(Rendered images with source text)
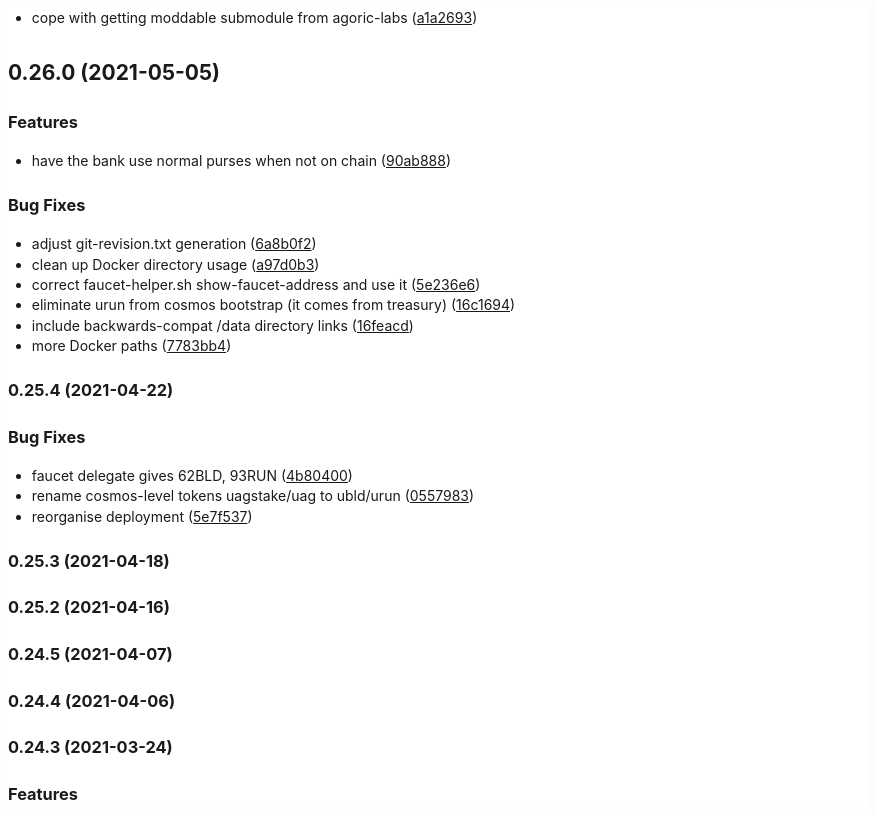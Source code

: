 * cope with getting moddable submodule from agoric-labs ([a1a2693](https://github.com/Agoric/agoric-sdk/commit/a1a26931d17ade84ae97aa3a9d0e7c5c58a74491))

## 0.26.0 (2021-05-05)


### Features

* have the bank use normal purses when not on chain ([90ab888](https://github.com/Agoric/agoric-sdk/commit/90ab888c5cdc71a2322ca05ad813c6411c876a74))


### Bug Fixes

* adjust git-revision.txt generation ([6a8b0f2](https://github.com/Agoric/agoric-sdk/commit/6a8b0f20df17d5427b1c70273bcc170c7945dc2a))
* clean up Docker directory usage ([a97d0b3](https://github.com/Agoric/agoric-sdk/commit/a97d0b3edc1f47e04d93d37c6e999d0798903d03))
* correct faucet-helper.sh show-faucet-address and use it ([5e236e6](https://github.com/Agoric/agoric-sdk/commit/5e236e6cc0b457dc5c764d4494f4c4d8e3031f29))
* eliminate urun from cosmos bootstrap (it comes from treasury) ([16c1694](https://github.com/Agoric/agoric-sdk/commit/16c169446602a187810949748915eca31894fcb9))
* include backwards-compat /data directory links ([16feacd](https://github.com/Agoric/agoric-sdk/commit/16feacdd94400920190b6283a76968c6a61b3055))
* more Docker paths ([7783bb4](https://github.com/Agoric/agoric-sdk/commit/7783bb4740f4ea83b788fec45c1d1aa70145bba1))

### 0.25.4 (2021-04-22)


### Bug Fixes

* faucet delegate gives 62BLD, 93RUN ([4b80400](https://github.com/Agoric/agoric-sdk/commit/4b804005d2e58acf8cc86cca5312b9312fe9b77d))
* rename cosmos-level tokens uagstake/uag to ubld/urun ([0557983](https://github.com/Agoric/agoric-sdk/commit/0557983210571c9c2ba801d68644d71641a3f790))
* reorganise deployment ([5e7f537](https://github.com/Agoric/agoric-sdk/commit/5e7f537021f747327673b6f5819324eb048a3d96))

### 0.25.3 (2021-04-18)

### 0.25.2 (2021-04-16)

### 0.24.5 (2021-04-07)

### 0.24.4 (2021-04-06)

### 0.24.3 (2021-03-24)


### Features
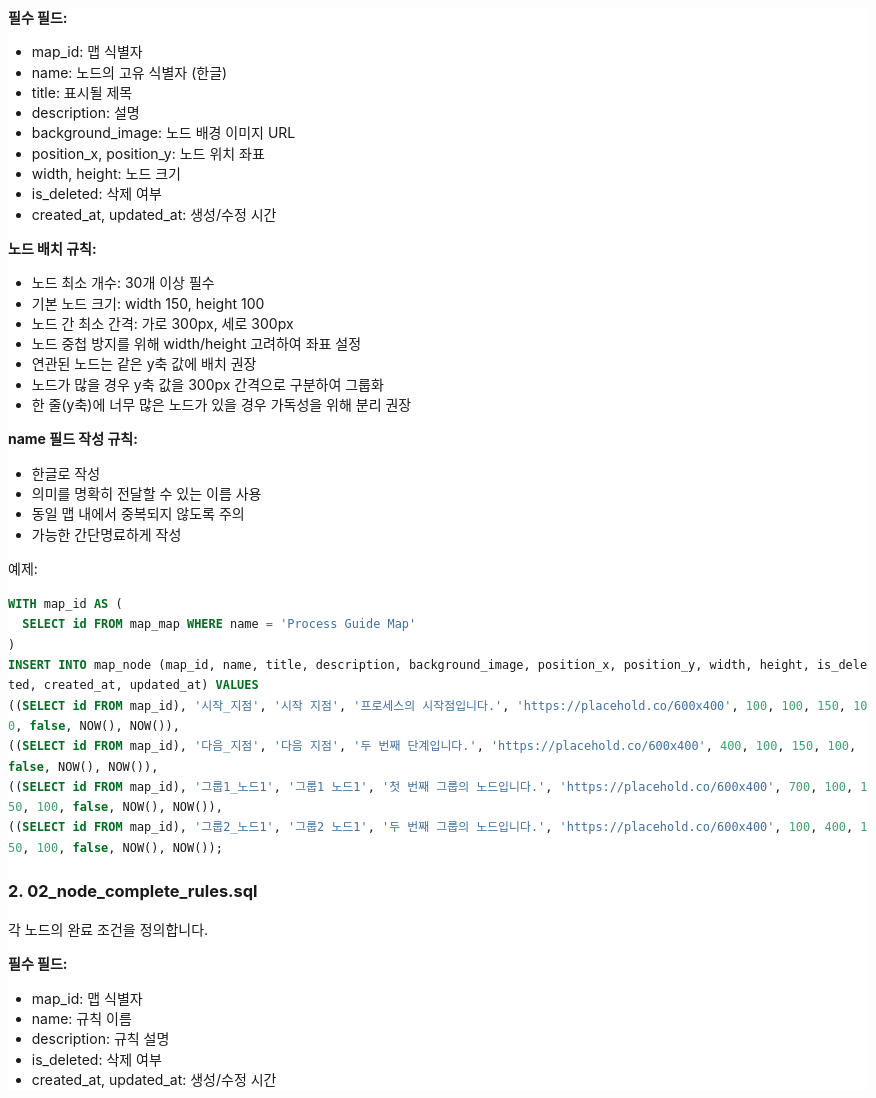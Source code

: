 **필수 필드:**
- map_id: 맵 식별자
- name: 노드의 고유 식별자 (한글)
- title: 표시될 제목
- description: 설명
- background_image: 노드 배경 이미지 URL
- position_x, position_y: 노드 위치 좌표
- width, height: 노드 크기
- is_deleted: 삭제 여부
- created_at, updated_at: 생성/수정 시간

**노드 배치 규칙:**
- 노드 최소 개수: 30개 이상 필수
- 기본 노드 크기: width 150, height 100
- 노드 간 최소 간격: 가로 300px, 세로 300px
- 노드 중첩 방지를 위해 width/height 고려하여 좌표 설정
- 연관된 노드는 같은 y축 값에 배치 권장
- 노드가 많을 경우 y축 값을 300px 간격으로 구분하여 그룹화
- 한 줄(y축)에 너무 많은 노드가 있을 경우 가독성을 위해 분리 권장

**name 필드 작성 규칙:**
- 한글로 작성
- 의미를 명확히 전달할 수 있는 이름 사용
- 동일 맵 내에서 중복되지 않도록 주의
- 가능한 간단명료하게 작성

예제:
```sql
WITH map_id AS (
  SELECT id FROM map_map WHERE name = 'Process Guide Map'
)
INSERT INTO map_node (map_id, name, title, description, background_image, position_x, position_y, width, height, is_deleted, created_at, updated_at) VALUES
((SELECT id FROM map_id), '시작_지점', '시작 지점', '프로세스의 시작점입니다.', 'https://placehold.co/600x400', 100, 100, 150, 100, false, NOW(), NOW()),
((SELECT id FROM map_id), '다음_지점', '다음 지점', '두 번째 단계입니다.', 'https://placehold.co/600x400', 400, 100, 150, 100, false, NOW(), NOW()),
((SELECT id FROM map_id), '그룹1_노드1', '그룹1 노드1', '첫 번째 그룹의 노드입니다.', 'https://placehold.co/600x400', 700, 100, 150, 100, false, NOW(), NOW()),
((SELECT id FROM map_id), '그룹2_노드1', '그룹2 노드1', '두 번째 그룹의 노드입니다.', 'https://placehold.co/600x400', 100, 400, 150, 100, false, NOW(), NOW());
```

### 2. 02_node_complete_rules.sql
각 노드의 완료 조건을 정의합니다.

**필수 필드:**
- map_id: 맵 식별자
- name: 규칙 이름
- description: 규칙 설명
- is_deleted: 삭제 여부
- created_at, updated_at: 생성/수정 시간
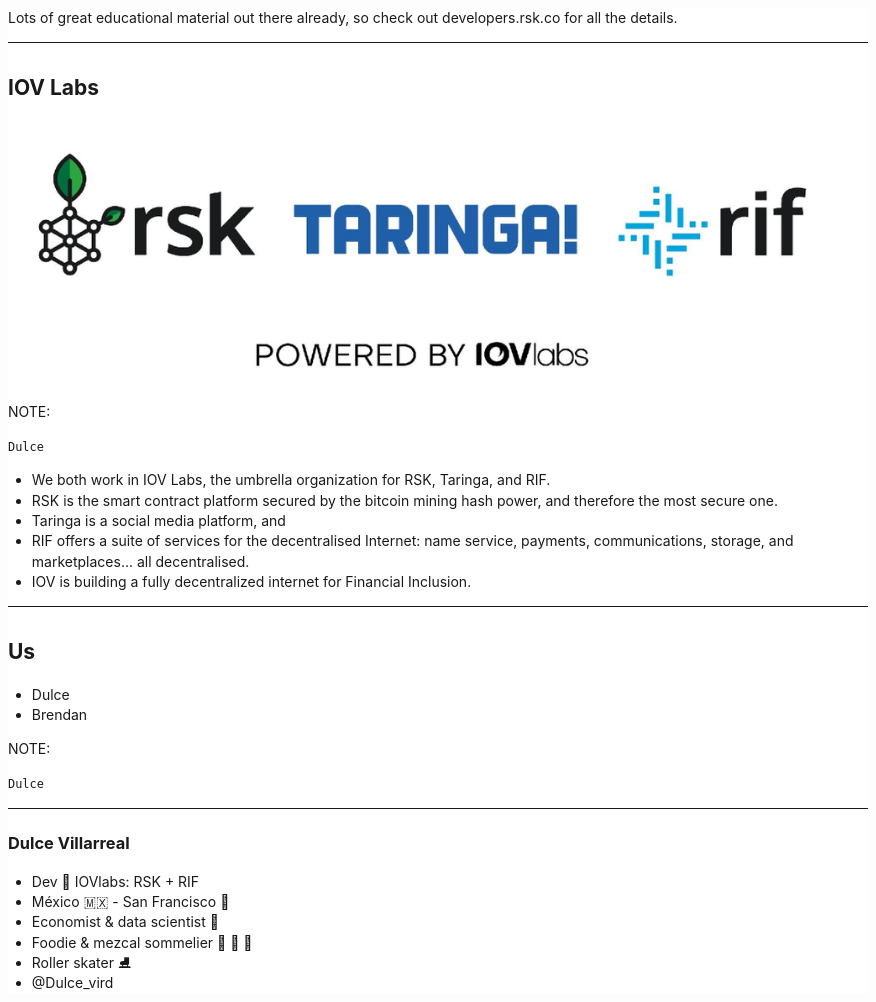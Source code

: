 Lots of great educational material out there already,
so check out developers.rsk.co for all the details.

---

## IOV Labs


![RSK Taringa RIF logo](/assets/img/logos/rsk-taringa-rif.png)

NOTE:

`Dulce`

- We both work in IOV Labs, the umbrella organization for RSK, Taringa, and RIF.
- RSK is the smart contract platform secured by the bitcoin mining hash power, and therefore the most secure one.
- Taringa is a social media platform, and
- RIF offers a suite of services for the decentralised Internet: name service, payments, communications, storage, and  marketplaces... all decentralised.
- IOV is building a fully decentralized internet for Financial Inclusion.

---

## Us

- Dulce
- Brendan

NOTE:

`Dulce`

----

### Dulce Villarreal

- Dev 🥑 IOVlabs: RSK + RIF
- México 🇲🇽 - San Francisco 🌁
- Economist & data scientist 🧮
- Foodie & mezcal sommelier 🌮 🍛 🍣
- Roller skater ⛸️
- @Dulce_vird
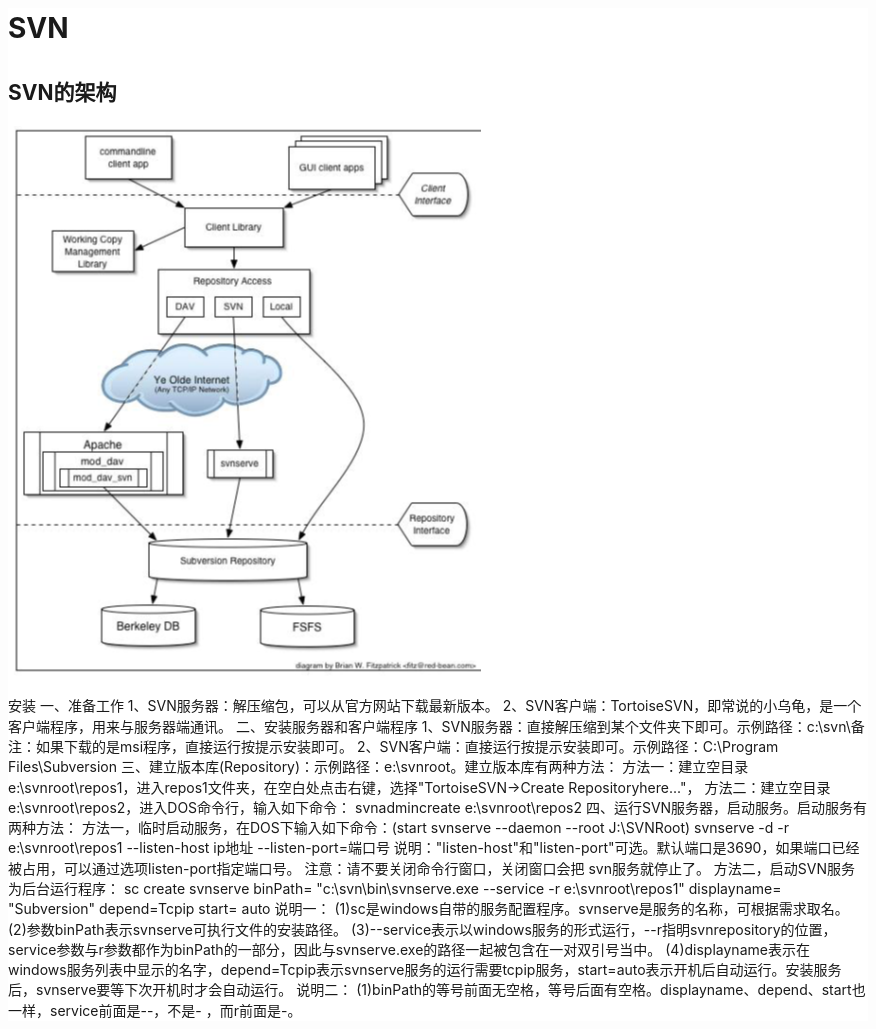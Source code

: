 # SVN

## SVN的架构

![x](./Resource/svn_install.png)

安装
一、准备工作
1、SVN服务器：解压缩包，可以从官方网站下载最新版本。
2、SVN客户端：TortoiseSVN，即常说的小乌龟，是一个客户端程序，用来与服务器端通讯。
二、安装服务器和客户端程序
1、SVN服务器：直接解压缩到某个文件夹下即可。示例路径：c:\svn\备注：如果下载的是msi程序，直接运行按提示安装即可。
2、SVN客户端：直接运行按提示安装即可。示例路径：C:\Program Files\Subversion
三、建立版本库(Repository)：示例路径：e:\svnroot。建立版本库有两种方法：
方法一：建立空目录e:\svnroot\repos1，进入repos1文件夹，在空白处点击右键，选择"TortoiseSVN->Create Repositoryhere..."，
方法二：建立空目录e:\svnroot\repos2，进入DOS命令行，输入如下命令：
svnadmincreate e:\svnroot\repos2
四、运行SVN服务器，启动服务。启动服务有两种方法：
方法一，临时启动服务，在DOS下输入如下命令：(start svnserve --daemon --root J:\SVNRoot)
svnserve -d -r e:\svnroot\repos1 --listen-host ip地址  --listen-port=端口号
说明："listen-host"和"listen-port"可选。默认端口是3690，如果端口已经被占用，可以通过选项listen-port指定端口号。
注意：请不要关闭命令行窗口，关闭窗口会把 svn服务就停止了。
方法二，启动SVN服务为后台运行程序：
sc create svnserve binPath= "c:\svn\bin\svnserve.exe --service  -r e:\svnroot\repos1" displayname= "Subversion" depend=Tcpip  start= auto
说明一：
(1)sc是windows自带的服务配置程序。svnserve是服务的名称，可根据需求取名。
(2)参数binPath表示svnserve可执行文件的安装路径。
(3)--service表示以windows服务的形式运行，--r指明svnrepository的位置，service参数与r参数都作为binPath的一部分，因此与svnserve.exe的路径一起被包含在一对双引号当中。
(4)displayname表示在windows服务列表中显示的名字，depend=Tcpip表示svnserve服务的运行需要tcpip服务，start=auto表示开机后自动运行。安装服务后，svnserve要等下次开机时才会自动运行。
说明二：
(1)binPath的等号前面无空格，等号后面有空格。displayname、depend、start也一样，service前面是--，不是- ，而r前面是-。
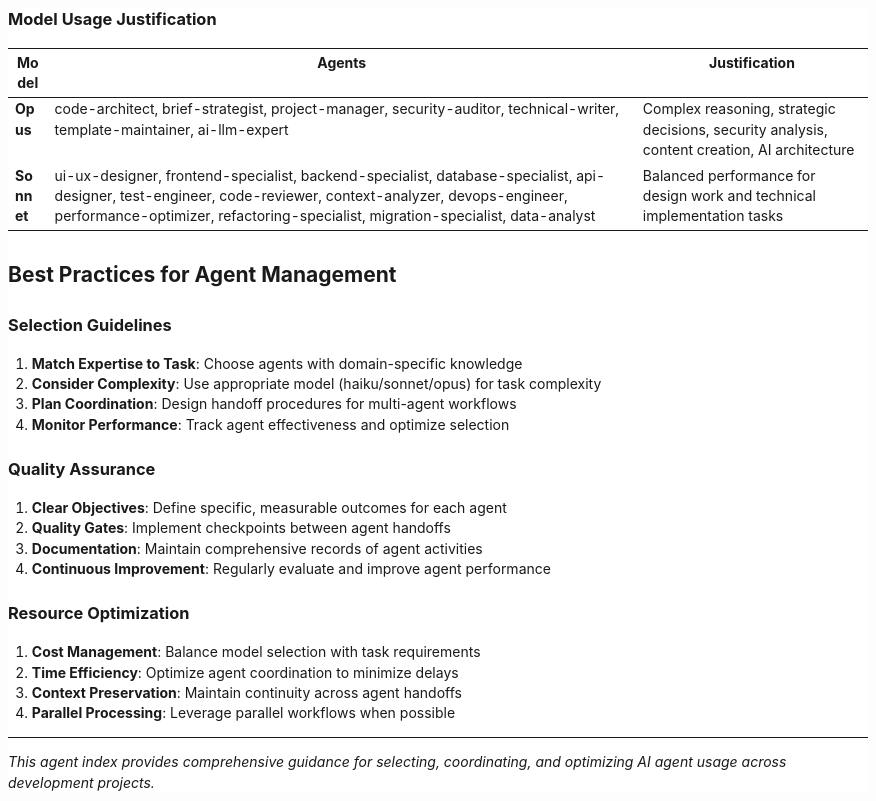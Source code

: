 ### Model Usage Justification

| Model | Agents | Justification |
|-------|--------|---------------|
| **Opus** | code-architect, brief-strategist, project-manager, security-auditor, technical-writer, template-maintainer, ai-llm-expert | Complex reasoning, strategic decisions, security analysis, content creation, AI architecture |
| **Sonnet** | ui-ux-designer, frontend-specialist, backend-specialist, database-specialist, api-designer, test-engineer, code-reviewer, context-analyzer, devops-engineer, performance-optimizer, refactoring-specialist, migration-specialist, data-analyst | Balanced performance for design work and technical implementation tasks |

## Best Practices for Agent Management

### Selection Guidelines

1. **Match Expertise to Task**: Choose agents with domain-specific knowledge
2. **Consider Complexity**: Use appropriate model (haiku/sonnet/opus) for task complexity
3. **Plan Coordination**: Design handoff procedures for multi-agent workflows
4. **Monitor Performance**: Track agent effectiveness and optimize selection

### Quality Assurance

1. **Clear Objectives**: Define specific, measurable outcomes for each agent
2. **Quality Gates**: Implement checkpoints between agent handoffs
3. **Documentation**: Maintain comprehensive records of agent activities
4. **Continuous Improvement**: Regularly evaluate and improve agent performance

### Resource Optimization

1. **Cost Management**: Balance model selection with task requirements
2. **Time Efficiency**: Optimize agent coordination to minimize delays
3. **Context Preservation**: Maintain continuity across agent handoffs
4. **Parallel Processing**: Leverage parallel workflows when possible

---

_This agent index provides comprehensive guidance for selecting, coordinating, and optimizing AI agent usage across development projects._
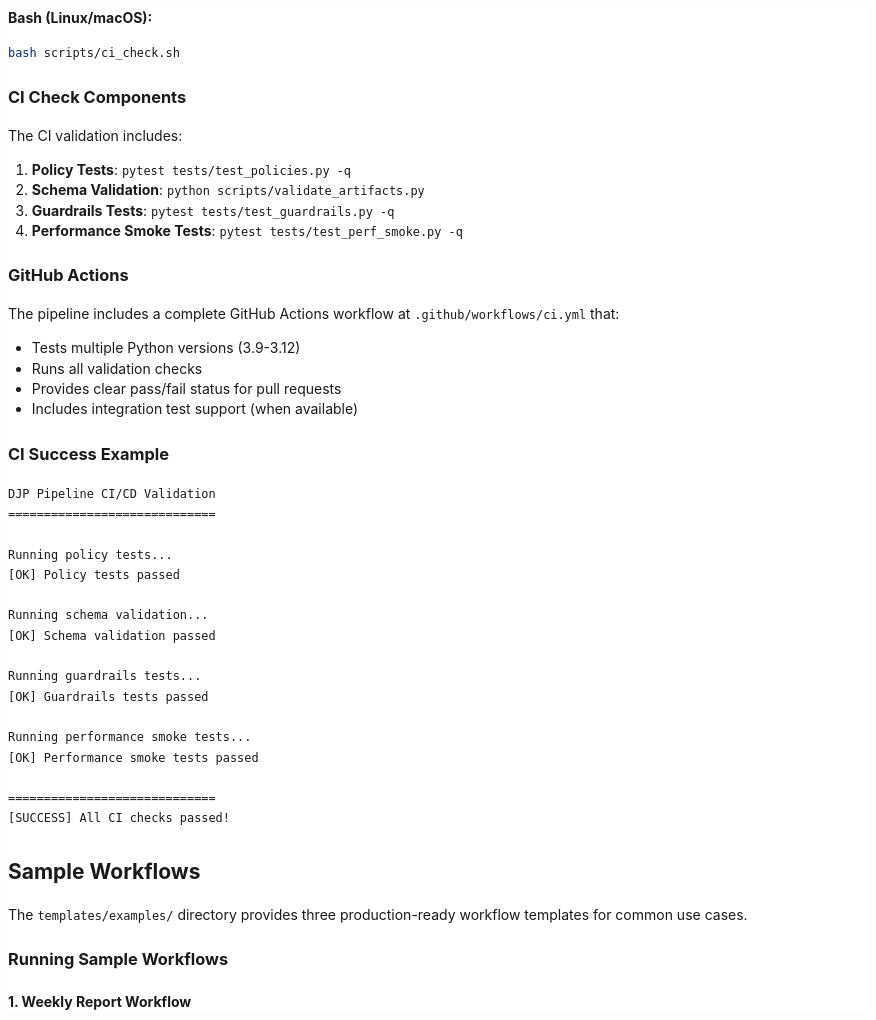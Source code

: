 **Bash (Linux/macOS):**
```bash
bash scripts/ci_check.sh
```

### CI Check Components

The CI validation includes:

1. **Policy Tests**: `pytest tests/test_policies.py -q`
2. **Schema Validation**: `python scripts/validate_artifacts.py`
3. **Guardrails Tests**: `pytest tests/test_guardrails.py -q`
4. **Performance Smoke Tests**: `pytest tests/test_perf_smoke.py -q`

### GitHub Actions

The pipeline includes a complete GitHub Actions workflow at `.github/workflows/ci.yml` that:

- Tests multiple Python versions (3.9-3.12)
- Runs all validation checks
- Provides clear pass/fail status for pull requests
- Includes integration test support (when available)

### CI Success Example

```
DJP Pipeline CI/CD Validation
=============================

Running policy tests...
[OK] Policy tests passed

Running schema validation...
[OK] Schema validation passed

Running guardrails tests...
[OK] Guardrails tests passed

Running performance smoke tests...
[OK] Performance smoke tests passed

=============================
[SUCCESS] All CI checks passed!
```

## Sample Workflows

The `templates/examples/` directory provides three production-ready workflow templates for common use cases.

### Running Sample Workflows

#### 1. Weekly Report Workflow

*Work instructions:*
Find the lines above that contain the word "false" and copy each one.

*Task output:*
((SELECT id FROM map_id), '시작_지점', '시작 지점', '프로세스의 시작점입니다.', 'https://placehold.co/600x400', 100, 100, 150, 100, false, NOW(), NOW()),
((SELECT id FROM map_id), '다음_지점', '다음 지점', '두 번째 단계입니다.', 'https://placehold.co/600x400', 400, 100, 150, 100, false, NOW(), NOW()),
((SELECT id FROM map_id), '그룹1_노드1', '그룹1 노드1', '첫 번째 그룹의 노드입니다.', 'https://placehold.co/600x400', 700, 100, 150, 100, false, NOW(), NOW()),
((SELECT id FROM map_id), '그룹2_노드1', '그룹2 노드1', '두 번째 그룹의 노드입니다.', 'https://placehold.co/600x400', 100, 400, 150, 100, false, NOW(), NOW());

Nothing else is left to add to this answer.